**WHAT TO WORK ON**
Copy, from the material below, each line where "paper" shows up.

**RECORDS SHOWN**
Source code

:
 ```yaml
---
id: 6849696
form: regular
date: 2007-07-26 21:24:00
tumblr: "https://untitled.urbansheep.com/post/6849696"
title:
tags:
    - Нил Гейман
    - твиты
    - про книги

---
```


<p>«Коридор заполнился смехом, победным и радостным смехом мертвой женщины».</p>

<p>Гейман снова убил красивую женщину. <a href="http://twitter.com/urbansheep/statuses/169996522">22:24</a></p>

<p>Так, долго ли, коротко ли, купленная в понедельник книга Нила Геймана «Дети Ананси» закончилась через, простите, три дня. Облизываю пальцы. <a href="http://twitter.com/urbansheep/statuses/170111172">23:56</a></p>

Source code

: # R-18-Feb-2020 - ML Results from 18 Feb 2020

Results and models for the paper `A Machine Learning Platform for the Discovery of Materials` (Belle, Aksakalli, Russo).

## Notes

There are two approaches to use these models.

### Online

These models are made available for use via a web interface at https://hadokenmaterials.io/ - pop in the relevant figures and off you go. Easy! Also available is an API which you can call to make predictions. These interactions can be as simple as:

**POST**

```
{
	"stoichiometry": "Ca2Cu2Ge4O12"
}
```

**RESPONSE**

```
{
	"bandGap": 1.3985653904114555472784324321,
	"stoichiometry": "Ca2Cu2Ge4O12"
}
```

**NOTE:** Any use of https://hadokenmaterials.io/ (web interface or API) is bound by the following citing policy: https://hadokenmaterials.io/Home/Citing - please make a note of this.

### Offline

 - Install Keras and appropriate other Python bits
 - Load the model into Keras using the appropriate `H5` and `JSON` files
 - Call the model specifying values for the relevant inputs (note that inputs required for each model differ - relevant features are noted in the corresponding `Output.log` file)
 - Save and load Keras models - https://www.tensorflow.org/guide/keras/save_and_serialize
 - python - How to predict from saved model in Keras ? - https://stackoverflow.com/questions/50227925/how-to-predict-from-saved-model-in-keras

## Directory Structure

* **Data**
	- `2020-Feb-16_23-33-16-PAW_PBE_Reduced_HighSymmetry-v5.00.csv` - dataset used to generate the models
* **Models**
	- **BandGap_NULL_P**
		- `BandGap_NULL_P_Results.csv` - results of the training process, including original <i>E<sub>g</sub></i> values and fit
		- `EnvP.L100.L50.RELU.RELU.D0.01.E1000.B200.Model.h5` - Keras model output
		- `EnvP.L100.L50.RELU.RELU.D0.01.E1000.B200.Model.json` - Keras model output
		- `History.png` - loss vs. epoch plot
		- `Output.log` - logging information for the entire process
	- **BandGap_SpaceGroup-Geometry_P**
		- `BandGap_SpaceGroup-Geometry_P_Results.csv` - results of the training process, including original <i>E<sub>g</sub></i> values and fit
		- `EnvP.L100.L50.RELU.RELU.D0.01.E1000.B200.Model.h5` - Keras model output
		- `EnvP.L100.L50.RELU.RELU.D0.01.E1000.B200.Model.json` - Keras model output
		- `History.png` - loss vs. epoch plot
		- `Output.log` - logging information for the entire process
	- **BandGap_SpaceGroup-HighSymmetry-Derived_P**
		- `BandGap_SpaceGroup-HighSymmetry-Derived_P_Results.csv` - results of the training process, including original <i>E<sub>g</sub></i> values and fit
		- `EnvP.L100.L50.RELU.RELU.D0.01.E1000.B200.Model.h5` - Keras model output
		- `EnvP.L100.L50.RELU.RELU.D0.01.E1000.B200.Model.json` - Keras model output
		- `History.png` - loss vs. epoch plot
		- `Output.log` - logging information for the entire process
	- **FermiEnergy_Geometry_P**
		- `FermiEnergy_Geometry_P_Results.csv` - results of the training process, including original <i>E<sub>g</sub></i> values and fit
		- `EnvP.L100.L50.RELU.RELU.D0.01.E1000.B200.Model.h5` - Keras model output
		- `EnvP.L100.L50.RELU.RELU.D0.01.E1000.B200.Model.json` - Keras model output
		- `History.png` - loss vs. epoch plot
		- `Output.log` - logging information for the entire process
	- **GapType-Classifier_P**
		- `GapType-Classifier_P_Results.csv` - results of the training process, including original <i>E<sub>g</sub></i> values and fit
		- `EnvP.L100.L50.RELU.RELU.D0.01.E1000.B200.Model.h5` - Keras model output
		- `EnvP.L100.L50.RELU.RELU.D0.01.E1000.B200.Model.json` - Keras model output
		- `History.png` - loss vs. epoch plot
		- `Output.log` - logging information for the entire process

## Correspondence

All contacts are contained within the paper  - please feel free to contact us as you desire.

**OUTPUT BELOW**
Results and models for the paper `A Machine Learning Platform for the Discovery of Materials` (Belle, Aksakalli, Russo).
All contacts are contained within the paper  - please feel free to contact us as you desire.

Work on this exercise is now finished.